Stan Honda | AFP | Getty Images
Linkedin founder Reid Garrett Hoffman (C) and CEO Jeff Weiner (2nd R) at the ringing of the opening bell of the New York Stock Exchange May 19, 2011 during the initial public offering of the company.

Big institutional funds made a killing off a stock they were allowed to buy for $45 and sell on the open market for $83 and up. The stock had registered a jaw-dropping gain of 137 percentby midday trading.

As for the little-guy retail investor? He or she didn't have nearly as a good a day as the price gain in the LinkedIn stock might suggest.

There was virtually no retail participation in the IPO, meaning that the $45 price from which the stock's opening-day gain was measured didn't paint a true picture of the gains available for the average investor.

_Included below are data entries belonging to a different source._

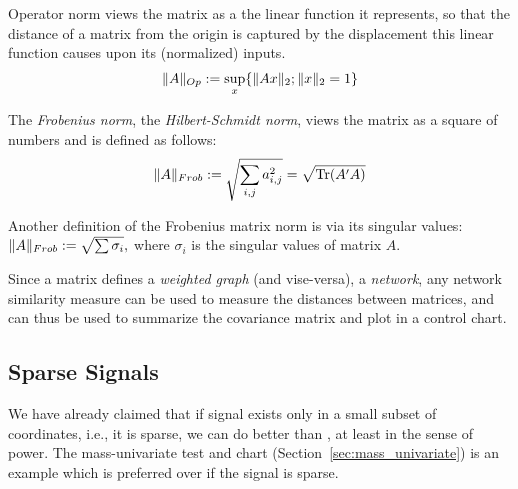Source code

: \begin{definition}
Operator norm views the matrix as a the linear function it represents, so that the distance of a matrix from the origin is captured by the displacement this linear function causes upon its (normalized) inputs.
\begin{align}
	\Vert A \Vert_{Op}:= \sup_x \{ \Vert Ax \Vert_2; \Vert x \Vert_2=1 \}
\end{align}
\end{definition}


\begin{definition}
The \emph{Frobenius norm}, \aka the \emph{Hilbert-Schmidt norm}, views the matrix as a square of numbers and is defined as follows:
\begin{align}
	\Vert A \Vert_{Frob}:= \sqrt{\sum_{i,j} a_{i,j}^2} = \sqrt{\operatorname{Tr}(A'A)}
\end{align}
\end{definition}

\begin{extra}
Another definition of the Frobenius matrix norm is via its singular values:
$ 	\Vert A \Vert_{Frob}:= \sqrt{\sum \sigma_i}, $
where $\sigma_i$ is the singular values of matrix $A$.
\end{extra}


\begin{extra}
Since a matrix defines a \emph{weighted graph} (and vise-versa), \aka a \emph{network}, any network similarity measure can be used to measure the distances between matrices, and can thus be used to summarize the covariance matrix and plot in a control chart.
\end{extra}





\subsection{Sparse Signals}

We have already claimed that if signal exists only in a small subset of coordinates, i.e., it is sparse, we can do better than \tsq, at least in the sense of power.
The mass-univariate test and chart (Section~\ref{sec:mass_univariate}) is an example which is preferred over \tsq if the signal is sparse.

To be sure, this is how most IPOs work. Big funds willing to take on the risk of a company stepping its toes into the public trading waters can buy shares in big blocks and always get first crack before the public.

But the numbers involved with the LinkedIn IPO were dizzying and suggesting to some that Wall Street had formed a barricade around the companythat would sucker in smaller investors after the fact and let the big firms stow away the lion's share of the profits.

"You get all the retail guys buying in after the opening because they didn't get allocation," says Dave Rovelli, managing director of US trading at Canaccord Adams. "I told anybody who would listen that I would short the hell out of this thing after it opened."

Alas, as Rovelli notes, it's extremely difficult to short-sell an IPO until it's on the market for at least 30 days. But the temptation was still there.

Consider: first projections showed the IPO price likely in the $32 to $35 range. The final price in the deal handled by Morgan Stanley escalated to $45, a 40 percent difference from the low end of projections.

Then consider that the first trade for LinkedIn came in at a nearly unfathomable $83—fully 84 percent higher than big firms like Wellington and Fidelity paid for their shares.

Fair? Perhaps not. But welcome to Wall Street.

"This is awesome, this is fantastic news for equities, for retail investors, for financials," says Todd Schoenberger, managing director of LandColt Trading in Lewes, Del. "This generates incredible trading demand."

Indeed, more than 17 million shares of LinkedIn traded hands by noon—more than four times the amount of Goldman Sachs , for instance—and even investors who didn't get the IPO price were still ahead 23 percent for the day.

"It may seem high-priced at $80 or $90 a share," Schoenberger says. "But it's probably at a discount."